=== Section Start ===
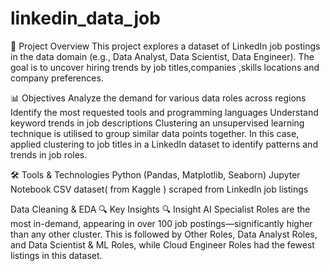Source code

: # linkedin_data_job
📌 Project Overview
This project explores a dataset of LinkedIn job postings in the data domain (e.g., Data Analyst, Data Scientist, Data Engineer). 
The goal is to uncover hiring trends by job titles,companies ,skills locations and company preferences.

📊 Objectives
Analyze the demand for various data roles across regions
Identify the most requested tools and programming languages
Understand keyword trends in job descriptions
Clustering an unsupervised learning technique is utilised to group similar data points together. In this case, applied clustering to job titles in a LinkedIn dataset to identify patterns and trends in job roles.

🛠️ Tools & Technologies
Python (Pandas, Matplotlib, Seaborn)
Jupyter Notebook
CSV dataset( from Kaggle ) scraped from LinkedIn job listings

Data Cleaning & EDA
🔍 Key Insights
🔍 Insight
AI Specialist Roles are the most in-demand, appearing in over 100 job postings—significantly higher than any other cluster.
This is followed by Other Roles, Data Analyst Roles, and Data Scientist & ML Roles, while Cloud Engineer Roles had the fewest listings in this dataset.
=== Section End ===
From the entries above, copy each line holding "postings".

_Task output_
This project explores a dataset of LinkedIn job postings in the data domain (e.g., Data Analyst, Data Scientist, Data Engineer). 
AI Specialist Roles are the most in-demand, appearing in over 100 job postings—significantly higher than any other cluster.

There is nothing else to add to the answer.